Habeas corpus definately came before the full court under Marshall. The case was Ex Parte Bollman and Swartwout. Bollman and Swartwout were two Aaron Burr associates who were arrested in New Orleans for their involvement in the 1807 Burr-Wilkinson conspiracy. The case arose out of the activities of Wilkinson in New Orleans, who blocked delivery of a territorial Federal Judge's habeas corpus writ to Swartwout just long enough to get him on a transport ship to Washington, D.C. for trial. Wilkinson was arguing that the danger to New Orleans posed by Burr's loyalists required him to arrest conspirators without the writ. Marshall found that the writ had not been properly suspended though, and ruled that the Supreme Court had to grant it to the two prisoners.
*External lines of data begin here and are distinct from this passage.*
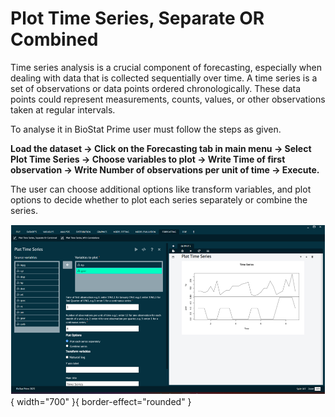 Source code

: # Plot Time Series, Separate OR Combined

Time series analysis is a crucial component of forecasting, especially when dealing with data that is collected sequentially over time. A time series is a set of observations or data points ordered chronologically. These data points could represent measurements, counts, values, or other observations taken at regular intervals.

To analyse it in BioStat Prime user must follow the steps as given.

__Load the dataset -> Click on the Forecasting tab in main menu -> Select Plot Time Series -> Choose variables to plot -> Write Time of first observation -> Write Number of observations per unit of time -> Execute.__

The user can choose additional options like transform variables, and plot options to decide whether to plot each series separately or combine the series.

![alt text](screenshots/image235.png){ width="700" }{ border-effect="rounded" }

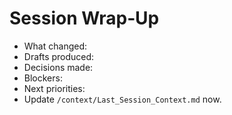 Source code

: <!-- status: stub; target: 150+ words -->
<!-- status: stub; target: 150+ words -->
<!-- status: stub; target: 150+ words -->
<!-- status: stub; target: 150+ words -->
<!-- status: stub; target: 150+ words -->
<!-- status: stub; target: 150+ words -->
<!-- status: stub; target: 150+ words -->
# Session Wrap‑Up
- What changed:
- Drafts produced:
- Decisions made:
- Blockers:
- Next priorities:
- Update `/context/Last_Session_Context.md` now.








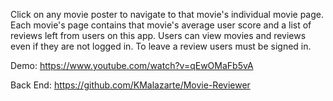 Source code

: Click on any movie poster to navigate to that movie's individual movie page. 
Each movie's page contains that movie's average user score and a list of reviews left from users on this app.
Users can view movies and reviews even if they are not logged in.
To leave a review users must be signed in.

Demo: https://www.youtube.com/watch?v=qEwOMaFb5vA

Back End: https://github.com/KMalazarte/Movie-Reviewer

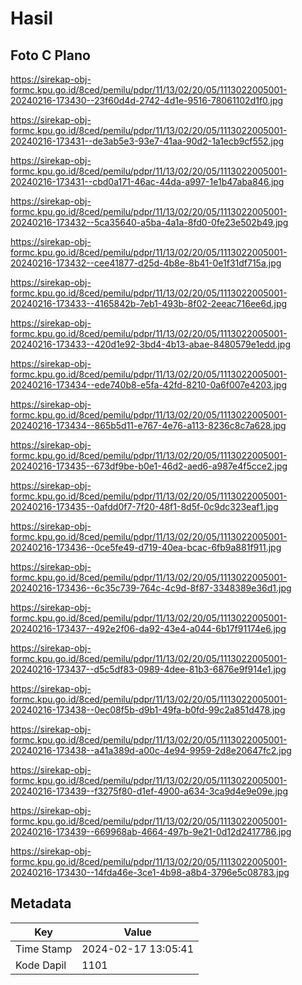 # Hasil

## Foto C Plano

https://sirekap-obj-formc.kpu.go.id/8ced/pemilu/pdpr/11/13/02/20/05/1113022005001-20240216-173430--23f60d4d-2742-4d1e-9516-78061102d1f0.jpg

https://sirekap-obj-formc.kpu.go.id/8ced/pemilu/pdpr/11/13/02/20/05/1113022005001-20240216-173431--de3ab5e3-93e7-41aa-90d2-1a1ecb9cf552.jpg

https://sirekap-obj-formc.kpu.go.id/8ced/pemilu/pdpr/11/13/02/20/05/1113022005001-20240216-173431--cbd0a171-46ac-44da-a997-1e1b47aba846.jpg

https://sirekap-obj-formc.kpu.go.id/8ced/pemilu/pdpr/11/13/02/20/05/1113022005001-20240216-173432--5ca35640-a5ba-4a1a-8fd0-0fe23e502b49.jpg

https://sirekap-obj-formc.kpu.go.id/8ced/pemilu/pdpr/11/13/02/20/05/1113022005001-20240216-173432--cee41877-d25d-4b8e-8b41-0e1f31df715a.jpg

https://sirekap-obj-formc.kpu.go.id/8ced/pemilu/pdpr/11/13/02/20/05/1113022005001-20240216-173433--4165842b-7eb1-493b-8f02-2eeac716ee6d.jpg

https://sirekap-obj-formc.kpu.go.id/8ced/pemilu/pdpr/11/13/02/20/05/1113022005001-20240216-173433--420d1e92-3bd4-4b13-abae-8480579e1edd.jpg

https://sirekap-obj-formc.kpu.go.id/8ced/pemilu/pdpr/11/13/02/20/05/1113022005001-20240216-173434--ede740b8-e5fa-42fd-8210-0a6f007e4203.jpg

https://sirekap-obj-formc.kpu.go.id/8ced/pemilu/pdpr/11/13/02/20/05/1113022005001-20240216-173434--865b5d11-e767-4e76-a113-8236c8c7a628.jpg

https://sirekap-obj-formc.kpu.go.id/8ced/pemilu/pdpr/11/13/02/20/05/1113022005001-20240216-173435--673df9be-b0e1-46d2-aed6-a987e4f5cce2.jpg

https://sirekap-obj-formc.kpu.go.id/8ced/pemilu/pdpr/11/13/02/20/05/1113022005001-20240216-173435--0afdd0f7-7f20-48f1-8d5f-0c9dc323eaf1.jpg

https://sirekap-obj-formc.kpu.go.id/8ced/pemilu/pdpr/11/13/02/20/05/1113022005001-20240216-173436--0ce5fe49-d719-40ea-bcac-6fb9a881f911.jpg

https://sirekap-obj-formc.kpu.go.id/8ced/pemilu/pdpr/11/13/02/20/05/1113022005001-20240216-173436--6c35c739-764c-4c9d-8f87-3348389e36d1.jpg

https://sirekap-obj-formc.kpu.go.id/8ced/pemilu/pdpr/11/13/02/20/05/1113022005001-20240216-173437--492e2f06-da92-43e4-a044-6b17f91174e6.jpg

https://sirekap-obj-formc.kpu.go.id/8ced/pemilu/pdpr/11/13/02/20/05/1113022005001-20240216-173437--d5c5df83-0989-4dee-81b3-6876e9f914e1.jpg

https://sirekap-obj-formc.kpu.go.id/8ced/pemilu/pdpr/11/13/02/20/05/1113022005001-20240216-173438--0ec08f5b-d9b1-49fa-b0fd-99c2a851d478.jpg

https://sirekap-obj-formc.kpu.go.id/8ced/pemilu/pdpr/11/13/02/20/05/1113022005001-20240216-173438--a41a389d-a00c-4e94-9959-2d8e20647fc2.jpg

https://sirekap-obj-formc.kpu.go.id/8ced/pemilu/pdpr/11/13/02/20/05/1113022005001-20240216-173439--f3275f80-d1ef-4900-a634-3ca9d4e9e09e.jpg

https://sirekap-obj-formc.kpu.go.id/8ced/pemilu/pdpr/11/13/02/20/05/1113022005001-20240216-173439--669968ab-4664-497b-9e21-0d12d2417786.jpg

https://sirekap-obj-formc.kpu.go.id/8ced/pemilu/pdpr/11/13/02/20/05/1113022005001-20240216-173430--14fda46e-3ce1-4b98-a8b4-3796e5c08783.jpg


## Metadata

| Key        | Value               |
| ---------- | ------------------- |
| Time Stamp | 2024-02-17 13:05:41 |
| Kode Dapil | 1101                |



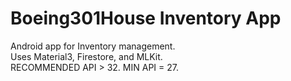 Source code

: # Boeing301House Inventory App

Android app for Inventory management. <br>
Uses Material3, Firestore, and MLKit. <br>
RECOMMENDED API > 32. MIN API = 27. <br>
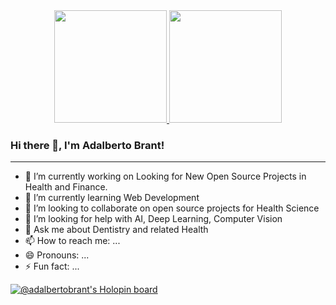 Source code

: <div align="center">
  <a href="https://github.com/adalbertobrant">
  <img height="180em" src="https://github-readme-stats.vercel.app/api?username=adalbertobrant&show_icons=true&theme=dracula&include_all_commits=true&count_private=true&hide_border=true"/>
  <img height="180em" src="https://github-readme-stats.vercel.app/api/top-langs/?username=adalbertobrant&layout=compact&langs_count=8&theme=dracula&hide_border=true"/>
  </a>
</div>

### Hi there 👋, I'm Adalberto Brant! 

-------------------------------------------------




- 🔭 I’m currently working on Looking for New Open Source Projects in Health and Finance.
- 🌱 I’m currently learning Web Development
- 👯 I’m looking to collaborate on open source projects for Health Science
- 🤔 I’m looking for help with AI, Deep Learning, Computer Vision
- 💬 Ask me about Dentistry and related Health 
- 📫 How to reach me: ...
- 😄 Pronouns: ...
- ⚡ Fun fact: ...
 
<!--
**adalbertobrant/adalbertobrant** is a ✨ _special_ ✨ repository because its `README.md` (this file) appears on your GitHub profile.

Here are some ideas to get you started:

- 🔭 I’m currently working on https://www.hackathonsaudeinfantil.com.br/
- 🌱 I’m currently learning Web Development
- 👯 I’m looking to collaborate on open source projects for Health Science
- 🤔 I’m looking for help with AI, Deep Learning, Computer Vision
- 💬 Ask me about Dentistry and related Health 
- 📫 How to reach me: ...
- 😄 Pronouns: ...
- ⚡ Fun fact: ...
-->

[![@adalbertobrant's Holopin board](https://holopin.me/adalbertobrant)](https://holopin.io/@adalbertobrant)


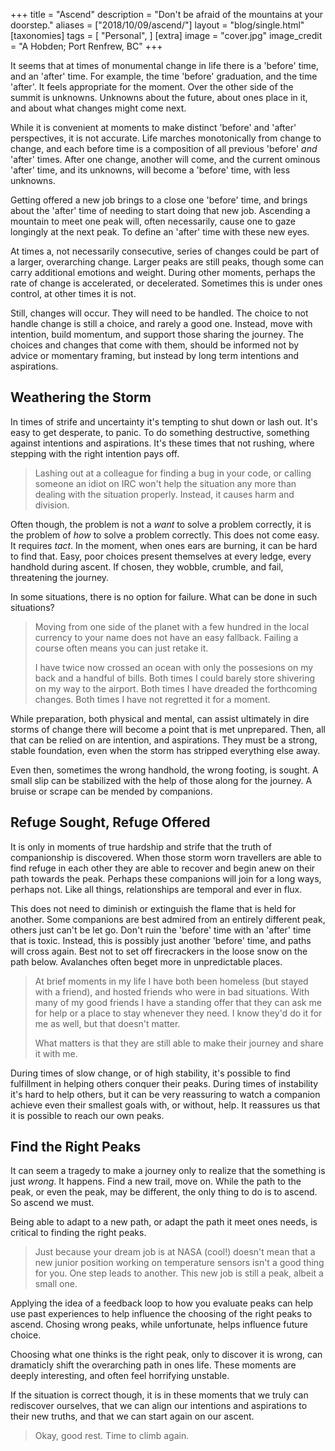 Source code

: +++
title = "Ascend"
description = "Don't be afraid of the mountains at your doorstep."
aliases = ["2018/10/09/ascend/"]
layout = "blog/single.html"
[taxonomies]
tags = [
    "Personal",
]
[extra]
image = "cover.jpg"
image_credit = "A Hobden; Port Renfrew, BC"
+++

It seems that at times of monumental change in life there is a 'before' time, and an 'after' time. For example, the time 'before' graduation, and the time 'after'. It feels appropriate for the moment. Over the other side of the summit is unknowns. Unknowns about the future, about ones place in it, and about what changes might come next.

While it is convenient at moments to make distinct 'before' and 'after' perspectives, it is not accurate. Life marches monotonically from change to change, and each before time is a composition of all previous 'before' *and* 'after' times. After one change, another will come, and the current ominous 'after' time, and its unknowns, will become a 'before' time, with less unknowns.

<!-- more -->

Getting offered a new job brings to a close one 'before' time, and brings about the 'after' time of needing to start doing that new job. Ascending a mountain to meet one peak will, often necessarily, cause one to gaze longingly at the next peak. To define an 'after' time with these new eyes.

At times a, not necessarily consecutive, series of changes could be part of a larger, overarching change. Larger peaks are still peaks, though some can carry additional emotions and weight. During other moments, perhaps the rate of change is accelerated, or decelerated. Sometimes this is under ones control, at other times it is not.

Still, changes will occur. They will need to be handled. The choice to not handle change is still a choice, and rarely a good one. Instead, move with intention, build momentum, and support those sharing the journey. The choices and changes that come with them, should be informed not by advice or momentary framing, but instead by long term intentions and aspirations.

## Weathering the Storm

In times of strife and uncertainty it's tempting to shut down or lash out. It's easy to get desperate, to panic. To do something destructive, something against intentions and aspirations. It's these times that not rushing, where stepping with the right intention pays off.

> Lashing out at a colleague for finding a bug in your code, or calling someone an idiot on IRC won't help the situation any more than dealing with the situation properly. Instead, it causes harm and division.

Often though, the problem is not a *want* to solve a problem correctly, it is the problem of *how* to solve a problem correctly. This does not come easy. It requires *tact*. In the moment, when ones ears are burning, it can be hard to find that. Easy, poor choices present themselves at every ledge, every handhold during ascent. If chosen, they wobble, crumble, and fail, threatening the journey.

In some situations, there is no option for failure. What can be done in such situations?

> Moving from one side of the planet with a few hundred in the local currency to your name does not have an easy fallback. Failing a course often means you can just retake it.
>
> I have twice now crossed an ocean with only the possesions on my back and a handful of bills. Both times I could barely store shivering on my way to the airport. Both times I have dreaded the forthcoming changes. Both times I have not regretted it for a moment.

While preparation, both physical and mental, can assist ultimately in dire storms of change there will become a point that is met unprepared. Then, all that can be relied on are intention, and aspirations. They must be a strong, stable foundation, even when the storm has stripped everything else away.

Even then, sometimes the wrong handhold, the wrong footing, is sought. A small slip can be stabilized with the help of those along for the journey. A bruise or scrape can be mended by companions.

## Refuge Sought, Refuge Offered

It is only in moments of true hardship and strife that the truth of companionship is discovered. When those storm worn travellers are able to find refuge in each other they are able to recover and begin anew on their path towards the peak. Perhaps these companions will join for a long ways, perhaps not. Like all things, relationships are temporal and ever in flux.

This does not need to diminish or extinguish the flame that is held for another. Some companions are best admired from an entirely different peak, others just can't be let go. Don't ruin the 'before' time with an 'after' time that is toxic. Instead, this is possibly just another 'before' time, and paths will cross again. Best not to set off firecrackers in the loose snow on the path below. Avalanches often beget more in unpredictable places.

> At brief moments in my life I have both been homeless (but stayed with a friend), and hosted friends who were in bad situations. With many of my good friends I have a standing offer that they can ask me for help or a place to stay whenever they need. I know they'd do it for me as well, but that doesn't matter.
>
> What matters is that they are still able to make their journey and share it with me.

During times of slow change, or of high stability, it's possible to find fulfillment in helping others conquer their peaks. During times of instability it's hard to help others, but it can be very reassuring to watch a companion achieve even their smallest goals with, or without, help. It reassures us that it is possible to reach our own peaks.

## Find the Right Peaks

It can seem a tragedy to make a journey only to realize that the something is just *wrong*. It happens. Find a new trail, move on. While the path to the peak, or even the peak, may be different, the only thing to do is to ascend. So ascend we must.

Being able to adapt to a new path, or adapt the path it meet ones needs, is critical to finding the right peaks.

> Just because your dream job is at NASA (cool!) doesn't mean that a new junior position working on temperature sensors isn't a good thing for you. One step leads to another. This new job is still a peak, albeit a small one.

Applying the idea of a feedback loop to how you evaluate peaks can help use past experiences to help influence the choosing of the right peaks to ascend. Chosing wrong peaks, while unfortunate, helps influence future choice.

Choosing what one thinks is the right peak, only to discover it is wrong, can dramaticly shift the overarching path in ones life. These moments are deeply interesting, and often feel horrifying unstable.

If the situation is correct though, it is in these moments that we truly can rediscover ourselves, that we can align our intentions and aspirations to their new truths, and that we can start again on our ascent.

> Okay, good rest. Time to climb again.
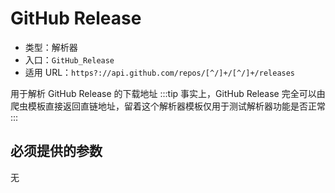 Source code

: # GitHub Release

- 类型：解析器
- 入口：`GitHub_Release`
- 适用 URL：`https?://api.github.com/repos/[^/]+/[^/]+/releases`

用于解析 GitHub Release 的下载地址
:::tip
事实上，GitHub Release 完全可以由爬虫模板直接返回直链地址，留着这个解析器模板仅用于测试解析器功能是否正常
:::

## 必须提供的参数

无
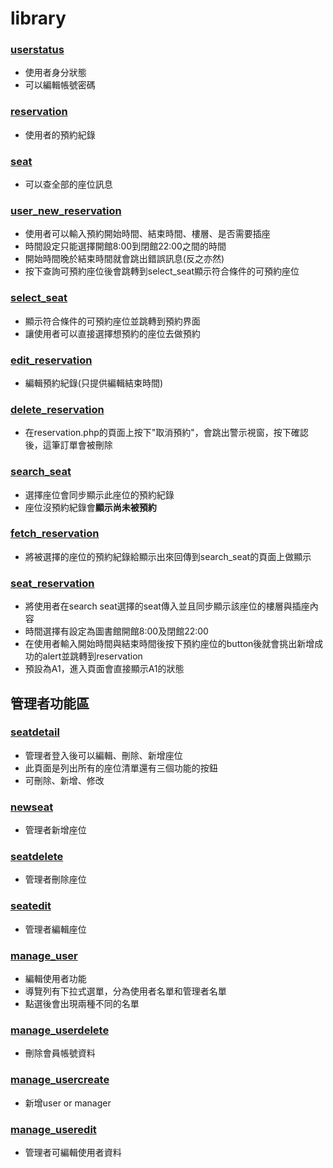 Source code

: ﻿# library
### [userstatus](https://github.com/librarySQL/library/blob/main/userstatus.php)
- 使用者身分狀態
- 可以編輯帳號密碼
### [reservation](https://github.com/librarySQL/library/blob/main/reservation.php)
- 使用者的預約紀錄
### [seat](https://github.com/librarySQL/library/blob/main/seat.php)
- 可以查全部的座位訊息
### [user_new_reservation](https://github.com/librarySQL/library/blob/main/user_new_reservation.php) 
- 使用者可以輸入預約開始時間、結束時間、樓層、是否需要插座
- 時間設定只能選擇開館8:00到閉館22:00之間的時間
- 開始時間晚於結束時間就會跳出錯誤訊息(反之亦然)
-  按下查詢可預約座位後會跳轉到select_seat顯示符合條件的可預約座位
### [select_seat](https://github.com/librarySQL/library/blob/main/select_seat.php) 
- 顯示符合條件的可預約座位並跳轉到預約界面
- 讓使用者可以直接選擇想預約的座位去做預約
### [edit_reservation](https://github.com/librarySQL/library/blob/main/edit_reservation.php)
- 編輯預約紀錄(只提供編輯結束時間)
### [delete_reservation](https://github.com/librarySQL/library/blob/main/delete_reservation.php)
- 在reservation.php的頁面上按下"取消預約"，會跳出警示視窗，按下確認後，這筆訂單會被刪除
### [search_seat](https://github.com/librarySQL/library/blob/main/search_seat.php)
- 選擇座位會同步顯示此座位的預約紀錄
- 座位沒預約紀錄會**顯示尚未被預約**
### [fetch_reservation](https://github.com/librarySQL/library/blob/main/fetch_reservation.php)
- 將被選擇的座位的預約紀錄給顯示出來回傳到search_seat的頁面上做顯示
### [seat_reservation](https://github.com/librarySQL/library/blob/main/seat_reservation.php)
- 將使用者在search seat選擇的seat傳入並且同步顯示該座位的樓層與插座內容
- 時間選擇有設定為圖書館開館8:00及閉館22:00
- 在使用者輸入開始時間與結束時間後按下預約座位的button後就會挑出新增成功的alert並跳轉到reservation
- 預設為A1，進入頁面會直接顯示A1的狀態

## 管理者功能區
### [seatdetail](https://github.com/librarySQL/library/blob/main/seatdetail.php)
- 管理者登入後可以編輯、刪除、新增座位
- 此頁面是列出所有的座位清單還有三個功能的按鈕
- 可刪除、新增、修改

### [newseat](https://github.com/librarySQL/library/blob/main/newseat.php)
- 管理者新增座位
### [seatdelete](https://github.com/librarySQL/library/blob/main/seatdelete.php)
- 管理者刪除座位
### [seatedit](https://github.com/librarySQL/library/blob/main/seatedit.php)
- 管理者編輯座位
### [manage_user](https://github.com/librarySQL/library/blob/main/manage_user.php)
- 編輯使用者功能
- 導覽列有下拉式選單，分為使用者名單和管理者名單
- 點選後會出現兩種不同的名單
### [manage_userdelete](https://github.com/librarySQL/library/blob/main/manage_userdelete.php)
- 刪除會員帳號資料
### [manage_usercreate](https://github.com/librarySQL/library/blob/main/manage_usercreate.php)
- 新增user or manager
### [manage_useredit](https://github.com/librarySQL/library/blob/main/manage_useredit.php)
- 管理者可編輯使用者資料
It's a very important early supreme court case because it has defined how habeas corpus applies ever since. Unfortunately our dumbass Attorney General Alberto Gonzales has apparently never read it, which is why the Bush administration keeps getting slapped down in court over Gitmo. And it's not that they're doing anything wrong either - they're just making the wrong legal arguments and erroniously designating the prisoners with the cloak of civilian rights to conform to their misguided legal arguments. If they followed Ex Parte Bollman and the similarly important Ex Parte Milligan from 1866, instead of the highly flawed Ex Parte Quirin from 1941, they could detain the Gitmo thugs as booked POW's and war criminals long as they wanted and the leftist whiners couldn't do a damn thing about it.
And in that case who had suspended habeas corpus, Congress or the President?